(Records from a dataset)

--- --- ---

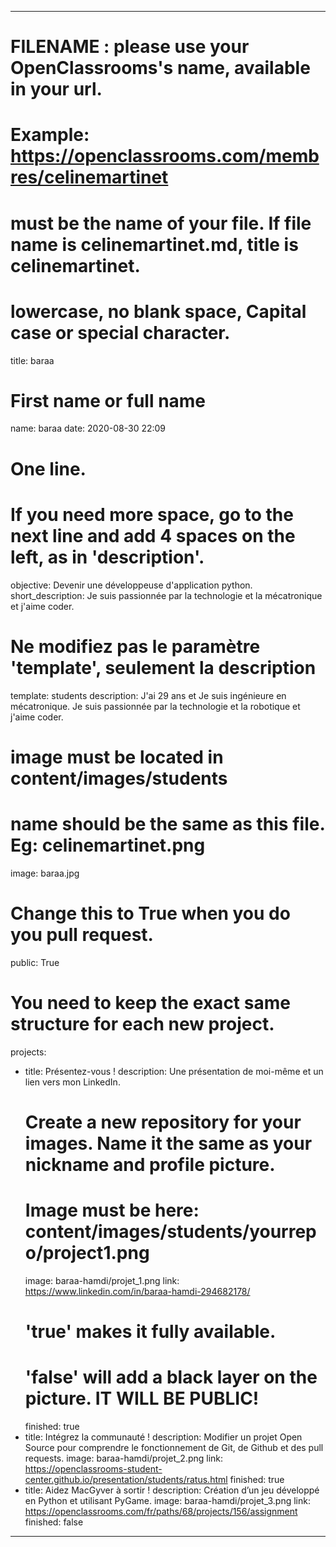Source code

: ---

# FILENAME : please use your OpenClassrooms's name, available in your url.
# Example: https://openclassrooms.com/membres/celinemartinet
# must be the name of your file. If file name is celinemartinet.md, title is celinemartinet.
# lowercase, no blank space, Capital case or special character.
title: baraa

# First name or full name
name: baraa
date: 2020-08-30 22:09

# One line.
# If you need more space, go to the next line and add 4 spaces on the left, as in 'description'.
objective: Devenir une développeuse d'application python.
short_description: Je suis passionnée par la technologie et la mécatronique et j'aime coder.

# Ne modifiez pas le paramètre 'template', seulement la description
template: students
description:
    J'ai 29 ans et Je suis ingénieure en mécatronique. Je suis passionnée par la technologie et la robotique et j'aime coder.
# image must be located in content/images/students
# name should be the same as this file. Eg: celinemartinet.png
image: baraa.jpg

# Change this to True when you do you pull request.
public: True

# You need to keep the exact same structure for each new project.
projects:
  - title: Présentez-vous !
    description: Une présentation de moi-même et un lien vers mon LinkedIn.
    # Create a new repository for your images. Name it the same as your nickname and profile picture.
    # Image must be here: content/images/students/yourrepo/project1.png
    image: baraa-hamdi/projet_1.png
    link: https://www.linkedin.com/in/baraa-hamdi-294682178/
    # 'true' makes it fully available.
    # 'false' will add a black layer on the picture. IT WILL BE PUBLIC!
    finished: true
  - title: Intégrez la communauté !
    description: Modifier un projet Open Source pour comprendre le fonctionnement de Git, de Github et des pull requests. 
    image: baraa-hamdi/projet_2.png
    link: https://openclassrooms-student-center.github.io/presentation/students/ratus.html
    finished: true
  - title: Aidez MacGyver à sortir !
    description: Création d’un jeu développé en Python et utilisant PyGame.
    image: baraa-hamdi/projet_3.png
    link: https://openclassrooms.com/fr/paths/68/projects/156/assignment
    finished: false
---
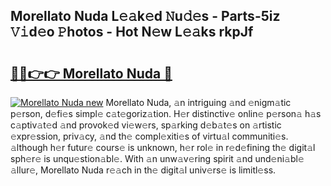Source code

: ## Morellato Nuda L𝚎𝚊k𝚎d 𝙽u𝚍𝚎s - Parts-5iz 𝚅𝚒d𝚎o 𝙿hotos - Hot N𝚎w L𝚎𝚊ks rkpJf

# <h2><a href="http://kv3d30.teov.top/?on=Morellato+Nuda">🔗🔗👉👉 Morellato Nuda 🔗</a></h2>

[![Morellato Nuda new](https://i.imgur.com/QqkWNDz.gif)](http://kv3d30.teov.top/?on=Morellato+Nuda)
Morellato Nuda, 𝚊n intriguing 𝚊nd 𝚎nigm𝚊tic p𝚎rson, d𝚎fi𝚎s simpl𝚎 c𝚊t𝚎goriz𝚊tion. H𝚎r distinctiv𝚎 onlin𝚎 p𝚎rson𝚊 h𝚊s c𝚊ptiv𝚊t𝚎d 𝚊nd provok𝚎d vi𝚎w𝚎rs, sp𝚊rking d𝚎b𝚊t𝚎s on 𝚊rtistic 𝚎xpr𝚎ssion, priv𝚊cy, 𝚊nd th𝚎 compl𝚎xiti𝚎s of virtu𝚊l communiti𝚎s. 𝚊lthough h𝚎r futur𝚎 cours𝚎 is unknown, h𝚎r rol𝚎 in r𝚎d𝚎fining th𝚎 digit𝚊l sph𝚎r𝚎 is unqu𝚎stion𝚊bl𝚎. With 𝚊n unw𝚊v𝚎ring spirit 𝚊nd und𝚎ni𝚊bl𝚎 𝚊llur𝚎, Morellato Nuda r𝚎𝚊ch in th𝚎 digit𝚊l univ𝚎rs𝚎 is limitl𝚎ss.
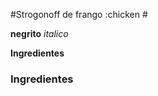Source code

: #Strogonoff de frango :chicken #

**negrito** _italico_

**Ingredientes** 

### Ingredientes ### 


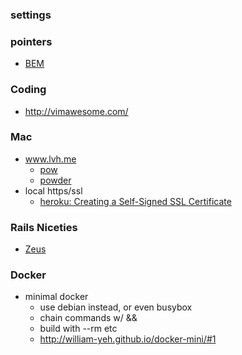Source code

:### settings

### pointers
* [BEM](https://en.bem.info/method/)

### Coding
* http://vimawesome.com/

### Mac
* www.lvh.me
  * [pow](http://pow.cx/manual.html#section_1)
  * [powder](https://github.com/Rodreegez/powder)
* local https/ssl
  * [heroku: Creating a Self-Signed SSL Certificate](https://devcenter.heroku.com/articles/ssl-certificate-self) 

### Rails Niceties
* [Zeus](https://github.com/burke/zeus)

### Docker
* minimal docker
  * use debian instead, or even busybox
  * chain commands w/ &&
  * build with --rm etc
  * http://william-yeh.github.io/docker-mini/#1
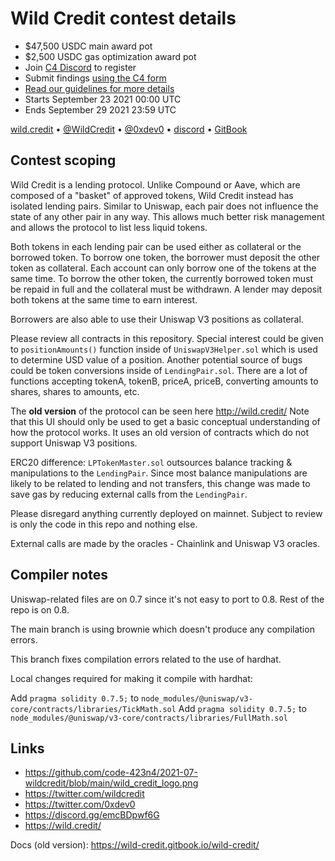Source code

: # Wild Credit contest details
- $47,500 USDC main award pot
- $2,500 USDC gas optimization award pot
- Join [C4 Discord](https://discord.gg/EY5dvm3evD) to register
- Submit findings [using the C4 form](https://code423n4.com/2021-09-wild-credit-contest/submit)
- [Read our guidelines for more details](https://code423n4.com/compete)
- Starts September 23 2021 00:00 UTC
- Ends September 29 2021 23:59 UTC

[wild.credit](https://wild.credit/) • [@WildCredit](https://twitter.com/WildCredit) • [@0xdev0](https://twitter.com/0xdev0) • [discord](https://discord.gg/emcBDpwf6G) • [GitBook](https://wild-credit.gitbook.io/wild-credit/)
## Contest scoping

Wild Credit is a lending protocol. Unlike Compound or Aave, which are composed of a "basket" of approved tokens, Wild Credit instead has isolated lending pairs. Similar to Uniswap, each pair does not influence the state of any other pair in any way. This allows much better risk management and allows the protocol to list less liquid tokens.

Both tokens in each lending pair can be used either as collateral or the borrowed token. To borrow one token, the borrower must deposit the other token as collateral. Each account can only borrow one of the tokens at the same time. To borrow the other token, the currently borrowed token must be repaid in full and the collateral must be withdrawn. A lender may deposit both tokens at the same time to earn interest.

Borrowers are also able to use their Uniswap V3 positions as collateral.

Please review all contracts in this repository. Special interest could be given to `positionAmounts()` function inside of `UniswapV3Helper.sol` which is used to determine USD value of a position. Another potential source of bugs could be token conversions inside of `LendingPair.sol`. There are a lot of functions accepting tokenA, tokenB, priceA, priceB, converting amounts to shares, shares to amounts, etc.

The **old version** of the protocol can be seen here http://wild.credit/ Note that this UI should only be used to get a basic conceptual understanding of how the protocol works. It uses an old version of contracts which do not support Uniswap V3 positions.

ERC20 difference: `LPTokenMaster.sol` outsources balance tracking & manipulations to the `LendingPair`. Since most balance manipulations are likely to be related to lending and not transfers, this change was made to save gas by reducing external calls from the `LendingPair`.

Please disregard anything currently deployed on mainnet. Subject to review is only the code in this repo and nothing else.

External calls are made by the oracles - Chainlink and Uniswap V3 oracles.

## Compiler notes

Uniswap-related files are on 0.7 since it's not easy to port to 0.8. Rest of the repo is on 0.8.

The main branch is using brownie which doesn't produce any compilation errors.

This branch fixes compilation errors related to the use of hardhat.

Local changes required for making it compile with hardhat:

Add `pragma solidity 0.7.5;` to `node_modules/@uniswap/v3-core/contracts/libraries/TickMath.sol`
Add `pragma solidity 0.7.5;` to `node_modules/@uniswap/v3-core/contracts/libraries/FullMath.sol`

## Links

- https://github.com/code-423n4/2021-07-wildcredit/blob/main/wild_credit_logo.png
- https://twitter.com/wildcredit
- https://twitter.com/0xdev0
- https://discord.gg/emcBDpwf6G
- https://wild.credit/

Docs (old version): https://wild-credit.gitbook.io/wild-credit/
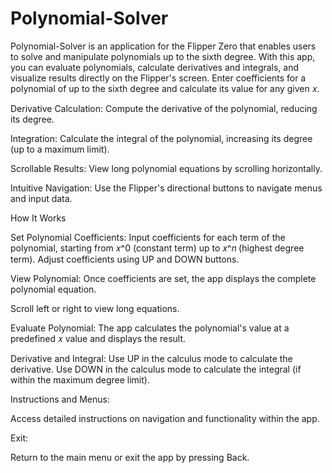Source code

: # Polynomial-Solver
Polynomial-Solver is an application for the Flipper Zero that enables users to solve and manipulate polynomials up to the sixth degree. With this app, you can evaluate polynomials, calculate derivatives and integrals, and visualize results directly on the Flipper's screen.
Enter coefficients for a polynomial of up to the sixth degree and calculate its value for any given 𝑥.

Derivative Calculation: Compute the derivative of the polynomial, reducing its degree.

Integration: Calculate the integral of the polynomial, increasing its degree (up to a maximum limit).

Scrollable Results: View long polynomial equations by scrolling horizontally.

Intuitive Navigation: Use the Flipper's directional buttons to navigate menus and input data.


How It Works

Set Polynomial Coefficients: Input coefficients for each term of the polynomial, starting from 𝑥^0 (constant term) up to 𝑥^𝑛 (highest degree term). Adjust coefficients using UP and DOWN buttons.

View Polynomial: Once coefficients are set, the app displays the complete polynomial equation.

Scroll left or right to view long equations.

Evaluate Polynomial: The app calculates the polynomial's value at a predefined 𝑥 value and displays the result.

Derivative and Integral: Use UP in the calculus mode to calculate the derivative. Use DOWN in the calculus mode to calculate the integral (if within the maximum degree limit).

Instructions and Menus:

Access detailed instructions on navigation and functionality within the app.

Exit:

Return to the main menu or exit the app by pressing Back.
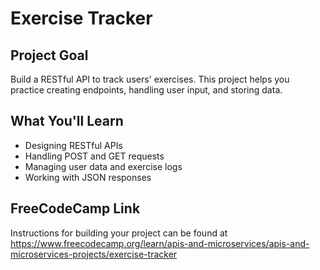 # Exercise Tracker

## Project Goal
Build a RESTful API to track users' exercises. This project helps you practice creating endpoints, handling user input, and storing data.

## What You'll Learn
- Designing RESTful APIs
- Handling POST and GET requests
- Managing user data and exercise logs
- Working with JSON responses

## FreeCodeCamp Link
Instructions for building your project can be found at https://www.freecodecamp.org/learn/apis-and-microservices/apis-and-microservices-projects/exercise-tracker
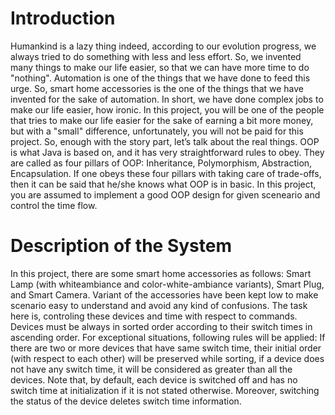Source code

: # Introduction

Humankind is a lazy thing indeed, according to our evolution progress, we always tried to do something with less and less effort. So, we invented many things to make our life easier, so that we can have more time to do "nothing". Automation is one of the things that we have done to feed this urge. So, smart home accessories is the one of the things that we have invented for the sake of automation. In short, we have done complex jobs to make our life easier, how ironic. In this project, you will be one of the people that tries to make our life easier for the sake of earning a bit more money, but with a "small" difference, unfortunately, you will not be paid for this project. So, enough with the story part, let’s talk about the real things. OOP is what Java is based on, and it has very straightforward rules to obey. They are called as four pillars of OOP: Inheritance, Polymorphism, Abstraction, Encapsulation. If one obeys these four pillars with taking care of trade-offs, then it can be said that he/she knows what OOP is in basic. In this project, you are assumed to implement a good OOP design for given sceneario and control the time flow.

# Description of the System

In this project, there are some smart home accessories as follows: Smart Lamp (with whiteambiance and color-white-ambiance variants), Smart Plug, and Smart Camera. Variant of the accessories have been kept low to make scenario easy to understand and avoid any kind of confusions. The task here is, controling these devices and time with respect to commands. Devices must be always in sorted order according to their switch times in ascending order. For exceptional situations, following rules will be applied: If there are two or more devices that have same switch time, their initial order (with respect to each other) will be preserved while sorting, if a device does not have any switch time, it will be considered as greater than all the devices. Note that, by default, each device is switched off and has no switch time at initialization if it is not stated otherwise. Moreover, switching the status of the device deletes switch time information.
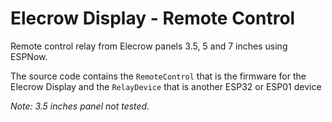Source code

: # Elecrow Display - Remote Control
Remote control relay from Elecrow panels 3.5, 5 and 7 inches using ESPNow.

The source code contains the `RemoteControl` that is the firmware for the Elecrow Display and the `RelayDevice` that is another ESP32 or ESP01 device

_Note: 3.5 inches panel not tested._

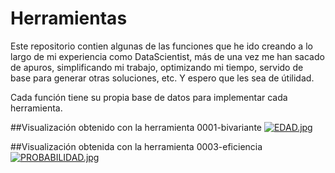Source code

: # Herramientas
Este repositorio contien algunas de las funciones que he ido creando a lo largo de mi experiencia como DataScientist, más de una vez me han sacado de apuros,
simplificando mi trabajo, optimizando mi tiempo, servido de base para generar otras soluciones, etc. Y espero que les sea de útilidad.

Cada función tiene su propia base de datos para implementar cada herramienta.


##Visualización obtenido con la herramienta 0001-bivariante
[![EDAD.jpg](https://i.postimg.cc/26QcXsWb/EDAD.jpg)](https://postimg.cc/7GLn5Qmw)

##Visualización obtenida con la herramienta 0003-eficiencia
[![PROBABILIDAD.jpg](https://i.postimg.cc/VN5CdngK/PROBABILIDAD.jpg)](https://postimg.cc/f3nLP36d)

--- --- ---

Exactly the lines from the top of the entries through the line with "# First name or full name", inclusive, must be given again, with every picture omitted.

### Your response:
Source code

: ---

# FILENAME : please use your OpenClassrooms's name, available in your url.
# Example: https://openclassrooms.com/membres/celinemartinet
# must be the name of your file. If file name is celinemartinet.md, title is celinemartinet.
# lowercase, no blank space, Capital case or special character.
title: baraa

# First name or full name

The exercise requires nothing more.